* [Exercise goal] What you return must match the records below exactly, apart from the omitted pictures.

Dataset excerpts

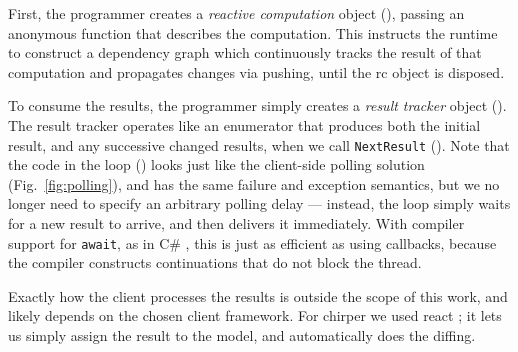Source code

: First, the programmer creates a \emph{reactive computation} object (), passing an anonymous function that describes the computation. This instructs the runtime to construct a dependency graph which continuously tracks the result of that computation and propagates changes via pushing, until the rc object is disposed.

To consume the results, the programmer simply creates a \emph{result tracker} object (). The result tracker operates like an enumerator that produces both the initial result, and any successive changed results, when we call \lstinline|NextResult| (). %
Note that the code in the loop () looks just like the client-side polling solution (Fig.~\ref{fig:polling}), and has the same failure and exception semantics, but we no longer need to specify an arbitrary polling delay --- instead, the loop simply waits for a new result to arrive, and then delivers it immediately. With compiler support for \lstinline|await|, as in C\# \cite{Bierman2012}, this is just as efficient as using callbacks, because the compiler constructs continuations that do not block the thread.

Exactly how the client processes the results is outside the scope of this work, and likely depends on the chosen client framework. For chirper  we used react \cite{react}; it lets us simply assign the result to the model, and automatically does the diffing.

* [Solution to this exercise]
Source code

: First, the programmer creates a \emph{reactive computation} object (), passing an anonymous function that describes the computation. This instructs the runtime to construct a dependency graph which continuously tracks the result of that computation and propagates changes via pushing, until the rc object is disposed.

To consume the results, the programmer simply creates a \emph{result tracker} object (). The result tracker operates like an enumerator that produces both the initial result, and any successive changed results, when we call \lstinline|NextResult| (). %
Note that the code in the loop () looks just like the client-side polling solution (Fig.~\ref{fig:polling}), and has the same failure and exception semantics, but we no longer need to specify an arbitrary polling delay --- instead, the loop simply waits for a new result to arrive, and then delivers it immediately. With compiler support for \lstinline|await|, as in C\# \cite{Bierman2012}, this is just as efficient as using callbacks, because the compiler constructs continuations that do not block the thread.

Exactly how the client processes the results is outside the scope of this work, and likely depends on the chosen client framework. For chirper  we used react \cite{react}; it lets us simply assign the result to the model, and automatically does the diffing.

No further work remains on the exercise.